Los demás estábamos en la cama. Tía Angustias, yo y allá arriba, separado por las capas amortiguadas de rumores (sonidos de gramófono, bailes, conversaciones bulliciosas) de cada piso, podía imaginarme a Román tendido también, fumando, fumando…
Y los tres pensábamos en nosotros mismos sin salir de los límites estrechos de aquella vida. Ni él, ni Román, con su falsa apariencia endiosada.

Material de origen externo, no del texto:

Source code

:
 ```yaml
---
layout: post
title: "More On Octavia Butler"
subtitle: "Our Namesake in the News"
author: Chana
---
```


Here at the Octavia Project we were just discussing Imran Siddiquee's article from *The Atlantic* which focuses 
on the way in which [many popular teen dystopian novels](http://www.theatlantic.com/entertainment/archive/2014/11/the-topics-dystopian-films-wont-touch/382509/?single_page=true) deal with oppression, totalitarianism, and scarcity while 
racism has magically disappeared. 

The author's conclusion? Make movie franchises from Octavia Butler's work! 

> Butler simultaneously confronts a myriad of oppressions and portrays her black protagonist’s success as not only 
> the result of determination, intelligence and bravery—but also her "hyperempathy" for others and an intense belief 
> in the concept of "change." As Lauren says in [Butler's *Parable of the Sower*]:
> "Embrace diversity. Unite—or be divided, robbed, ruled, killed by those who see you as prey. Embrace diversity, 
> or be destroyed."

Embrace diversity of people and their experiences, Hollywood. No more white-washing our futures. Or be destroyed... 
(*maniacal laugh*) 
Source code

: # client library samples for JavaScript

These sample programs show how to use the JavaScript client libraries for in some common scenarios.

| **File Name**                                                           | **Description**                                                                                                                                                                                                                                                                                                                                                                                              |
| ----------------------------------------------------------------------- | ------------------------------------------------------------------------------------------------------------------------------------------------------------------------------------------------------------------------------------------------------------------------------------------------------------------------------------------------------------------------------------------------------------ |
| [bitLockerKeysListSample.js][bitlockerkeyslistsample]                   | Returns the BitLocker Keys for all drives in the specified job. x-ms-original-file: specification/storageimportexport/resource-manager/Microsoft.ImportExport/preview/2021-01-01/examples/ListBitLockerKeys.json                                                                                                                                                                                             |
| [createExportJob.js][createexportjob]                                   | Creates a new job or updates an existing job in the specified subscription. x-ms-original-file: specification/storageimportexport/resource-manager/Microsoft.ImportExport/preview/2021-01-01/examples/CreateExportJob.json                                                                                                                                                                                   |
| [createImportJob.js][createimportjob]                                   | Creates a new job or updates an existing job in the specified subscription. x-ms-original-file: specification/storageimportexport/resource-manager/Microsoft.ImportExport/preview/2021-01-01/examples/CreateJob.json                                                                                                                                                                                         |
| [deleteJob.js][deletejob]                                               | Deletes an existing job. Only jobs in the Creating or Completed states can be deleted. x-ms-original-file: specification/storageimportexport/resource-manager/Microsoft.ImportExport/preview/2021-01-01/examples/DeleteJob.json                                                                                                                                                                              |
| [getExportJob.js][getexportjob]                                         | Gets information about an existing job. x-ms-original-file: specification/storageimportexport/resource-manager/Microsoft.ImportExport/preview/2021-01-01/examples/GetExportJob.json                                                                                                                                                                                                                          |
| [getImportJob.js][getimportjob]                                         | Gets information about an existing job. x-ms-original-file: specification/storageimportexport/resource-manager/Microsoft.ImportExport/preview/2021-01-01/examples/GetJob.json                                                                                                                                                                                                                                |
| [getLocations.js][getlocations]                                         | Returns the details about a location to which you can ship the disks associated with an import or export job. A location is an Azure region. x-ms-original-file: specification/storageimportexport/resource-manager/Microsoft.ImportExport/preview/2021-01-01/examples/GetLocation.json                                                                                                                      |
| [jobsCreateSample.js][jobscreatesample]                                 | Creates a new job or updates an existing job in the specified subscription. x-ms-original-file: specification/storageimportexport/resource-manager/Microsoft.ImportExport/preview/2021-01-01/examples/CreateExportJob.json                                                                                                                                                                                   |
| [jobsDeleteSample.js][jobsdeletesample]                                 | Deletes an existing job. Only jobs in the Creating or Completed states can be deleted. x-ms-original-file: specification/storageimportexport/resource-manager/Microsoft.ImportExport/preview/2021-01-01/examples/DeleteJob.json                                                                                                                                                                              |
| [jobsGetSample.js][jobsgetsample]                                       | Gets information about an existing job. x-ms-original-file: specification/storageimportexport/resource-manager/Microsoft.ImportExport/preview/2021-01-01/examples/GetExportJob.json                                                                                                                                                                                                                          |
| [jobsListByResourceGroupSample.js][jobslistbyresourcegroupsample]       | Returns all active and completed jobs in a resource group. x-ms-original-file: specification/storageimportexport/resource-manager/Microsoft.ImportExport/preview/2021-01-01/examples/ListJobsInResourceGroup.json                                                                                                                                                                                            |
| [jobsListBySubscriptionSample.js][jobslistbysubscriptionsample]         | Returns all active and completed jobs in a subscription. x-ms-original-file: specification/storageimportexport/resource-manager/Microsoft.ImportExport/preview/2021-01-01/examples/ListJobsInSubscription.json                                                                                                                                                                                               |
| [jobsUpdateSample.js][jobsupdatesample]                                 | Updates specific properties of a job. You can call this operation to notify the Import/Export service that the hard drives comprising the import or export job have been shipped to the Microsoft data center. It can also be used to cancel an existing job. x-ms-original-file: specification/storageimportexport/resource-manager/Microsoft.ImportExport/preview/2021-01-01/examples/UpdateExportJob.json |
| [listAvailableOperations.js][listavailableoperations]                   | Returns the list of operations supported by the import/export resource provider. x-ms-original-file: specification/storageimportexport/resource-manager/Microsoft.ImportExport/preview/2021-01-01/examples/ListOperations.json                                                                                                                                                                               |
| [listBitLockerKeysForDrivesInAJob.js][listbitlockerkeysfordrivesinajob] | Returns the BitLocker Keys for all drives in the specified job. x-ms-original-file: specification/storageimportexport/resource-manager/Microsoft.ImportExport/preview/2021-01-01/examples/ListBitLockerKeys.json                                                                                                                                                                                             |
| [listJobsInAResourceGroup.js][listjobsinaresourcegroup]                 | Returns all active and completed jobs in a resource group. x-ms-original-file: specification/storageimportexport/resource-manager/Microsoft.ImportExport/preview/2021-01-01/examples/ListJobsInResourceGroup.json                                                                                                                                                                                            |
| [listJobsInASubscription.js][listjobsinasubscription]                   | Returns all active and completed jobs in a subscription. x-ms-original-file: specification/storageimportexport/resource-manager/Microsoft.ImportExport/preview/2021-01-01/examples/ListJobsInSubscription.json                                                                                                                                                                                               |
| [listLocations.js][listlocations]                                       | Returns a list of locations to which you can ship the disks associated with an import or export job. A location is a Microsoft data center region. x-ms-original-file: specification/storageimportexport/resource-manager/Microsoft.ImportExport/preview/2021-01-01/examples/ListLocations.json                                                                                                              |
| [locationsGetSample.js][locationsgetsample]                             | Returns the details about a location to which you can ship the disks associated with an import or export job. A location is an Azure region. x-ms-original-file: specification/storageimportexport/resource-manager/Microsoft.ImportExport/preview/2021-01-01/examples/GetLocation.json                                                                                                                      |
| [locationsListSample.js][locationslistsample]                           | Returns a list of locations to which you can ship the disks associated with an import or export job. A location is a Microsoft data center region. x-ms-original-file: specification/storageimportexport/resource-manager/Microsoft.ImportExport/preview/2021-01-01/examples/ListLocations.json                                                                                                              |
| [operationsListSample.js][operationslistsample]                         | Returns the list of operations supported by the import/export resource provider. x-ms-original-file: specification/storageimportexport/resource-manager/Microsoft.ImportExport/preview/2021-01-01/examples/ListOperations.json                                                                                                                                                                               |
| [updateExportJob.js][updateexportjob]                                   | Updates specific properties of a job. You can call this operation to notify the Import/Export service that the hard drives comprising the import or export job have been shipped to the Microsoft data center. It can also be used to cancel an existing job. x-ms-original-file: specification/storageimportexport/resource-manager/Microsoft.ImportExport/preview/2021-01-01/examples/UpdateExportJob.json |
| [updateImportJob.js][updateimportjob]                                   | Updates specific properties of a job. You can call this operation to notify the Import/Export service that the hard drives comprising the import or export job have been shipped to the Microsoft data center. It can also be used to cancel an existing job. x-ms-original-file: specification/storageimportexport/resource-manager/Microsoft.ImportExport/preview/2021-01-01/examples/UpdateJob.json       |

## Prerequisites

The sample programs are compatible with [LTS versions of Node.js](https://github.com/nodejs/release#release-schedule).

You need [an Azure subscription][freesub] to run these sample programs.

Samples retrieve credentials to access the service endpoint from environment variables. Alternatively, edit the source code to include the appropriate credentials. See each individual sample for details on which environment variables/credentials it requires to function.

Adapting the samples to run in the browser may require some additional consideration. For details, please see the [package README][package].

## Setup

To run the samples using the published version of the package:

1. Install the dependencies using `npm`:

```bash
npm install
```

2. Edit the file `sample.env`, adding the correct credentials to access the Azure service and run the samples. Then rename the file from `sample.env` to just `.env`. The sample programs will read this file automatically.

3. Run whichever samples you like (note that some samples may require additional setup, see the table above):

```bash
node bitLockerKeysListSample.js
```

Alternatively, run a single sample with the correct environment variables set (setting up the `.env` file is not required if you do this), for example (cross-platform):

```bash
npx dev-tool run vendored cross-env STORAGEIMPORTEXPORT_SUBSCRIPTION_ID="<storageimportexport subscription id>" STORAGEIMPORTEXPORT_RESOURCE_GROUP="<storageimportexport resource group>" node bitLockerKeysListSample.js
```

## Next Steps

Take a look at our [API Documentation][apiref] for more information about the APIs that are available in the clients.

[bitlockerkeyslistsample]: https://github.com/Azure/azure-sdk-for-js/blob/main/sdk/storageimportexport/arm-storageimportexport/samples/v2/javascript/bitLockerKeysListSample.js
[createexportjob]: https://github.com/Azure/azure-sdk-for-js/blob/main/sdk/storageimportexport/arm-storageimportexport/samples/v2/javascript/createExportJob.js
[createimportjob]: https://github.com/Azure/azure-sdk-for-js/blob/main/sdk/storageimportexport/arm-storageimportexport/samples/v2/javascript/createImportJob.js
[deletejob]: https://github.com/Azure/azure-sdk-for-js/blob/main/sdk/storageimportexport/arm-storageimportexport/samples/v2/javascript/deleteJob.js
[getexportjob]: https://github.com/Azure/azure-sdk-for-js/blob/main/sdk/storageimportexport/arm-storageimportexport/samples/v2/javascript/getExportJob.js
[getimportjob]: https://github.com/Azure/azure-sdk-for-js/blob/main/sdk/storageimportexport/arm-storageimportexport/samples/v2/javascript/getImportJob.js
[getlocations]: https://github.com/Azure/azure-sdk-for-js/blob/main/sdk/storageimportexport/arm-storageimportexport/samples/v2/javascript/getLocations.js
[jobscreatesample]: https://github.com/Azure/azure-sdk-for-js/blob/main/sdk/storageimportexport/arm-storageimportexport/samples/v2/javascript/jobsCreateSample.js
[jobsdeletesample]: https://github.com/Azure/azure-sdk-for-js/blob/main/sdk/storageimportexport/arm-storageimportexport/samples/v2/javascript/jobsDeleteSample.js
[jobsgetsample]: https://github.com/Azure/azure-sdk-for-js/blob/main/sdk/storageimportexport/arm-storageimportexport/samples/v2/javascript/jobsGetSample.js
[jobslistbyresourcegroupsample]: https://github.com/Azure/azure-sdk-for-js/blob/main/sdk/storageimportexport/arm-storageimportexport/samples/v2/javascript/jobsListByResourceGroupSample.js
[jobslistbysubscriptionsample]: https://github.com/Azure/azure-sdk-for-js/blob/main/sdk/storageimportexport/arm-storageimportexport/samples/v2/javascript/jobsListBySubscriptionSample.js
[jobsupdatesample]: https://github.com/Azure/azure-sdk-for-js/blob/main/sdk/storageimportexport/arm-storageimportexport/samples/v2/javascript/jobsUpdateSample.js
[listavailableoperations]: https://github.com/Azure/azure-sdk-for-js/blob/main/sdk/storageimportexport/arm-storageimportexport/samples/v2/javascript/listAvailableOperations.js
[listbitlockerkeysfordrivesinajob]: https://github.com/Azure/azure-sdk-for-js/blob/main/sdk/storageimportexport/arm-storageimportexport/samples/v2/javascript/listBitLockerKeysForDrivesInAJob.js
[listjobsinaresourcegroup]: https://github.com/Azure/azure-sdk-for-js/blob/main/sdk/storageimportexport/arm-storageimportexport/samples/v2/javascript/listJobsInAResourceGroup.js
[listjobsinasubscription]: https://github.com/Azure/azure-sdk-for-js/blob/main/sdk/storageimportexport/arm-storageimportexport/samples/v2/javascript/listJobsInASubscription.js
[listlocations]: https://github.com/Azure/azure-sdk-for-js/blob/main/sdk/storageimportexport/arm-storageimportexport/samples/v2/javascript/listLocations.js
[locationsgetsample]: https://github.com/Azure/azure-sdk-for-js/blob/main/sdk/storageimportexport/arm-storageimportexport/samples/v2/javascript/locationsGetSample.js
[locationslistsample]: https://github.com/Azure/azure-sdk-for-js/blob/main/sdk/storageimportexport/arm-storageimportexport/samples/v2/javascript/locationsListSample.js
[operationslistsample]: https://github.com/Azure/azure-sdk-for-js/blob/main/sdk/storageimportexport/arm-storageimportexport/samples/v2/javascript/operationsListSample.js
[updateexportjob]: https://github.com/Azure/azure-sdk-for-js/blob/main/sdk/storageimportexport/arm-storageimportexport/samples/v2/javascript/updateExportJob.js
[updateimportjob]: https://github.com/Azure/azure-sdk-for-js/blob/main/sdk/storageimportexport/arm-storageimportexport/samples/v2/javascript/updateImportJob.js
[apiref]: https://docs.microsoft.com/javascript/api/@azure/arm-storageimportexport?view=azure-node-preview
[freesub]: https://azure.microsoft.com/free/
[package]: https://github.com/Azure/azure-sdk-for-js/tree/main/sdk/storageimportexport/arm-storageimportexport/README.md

Él, Román, más mezquino, más cogido que nadie en las minúsculas raíces de lo cotidiano. Chupada su vida, sus facultades, su arte, por la pasión de aquella efervescencia de la casa. Él, Román, capaz de fisgar en mis maletas y de inventar mentiras y enredos contra un ser a quien afectaba despreciar hasta la ignorancia absoluta de su existencia.
Así acabó para mí aquel día de Navidad, helada en mi cuarto y pensando estas cosas.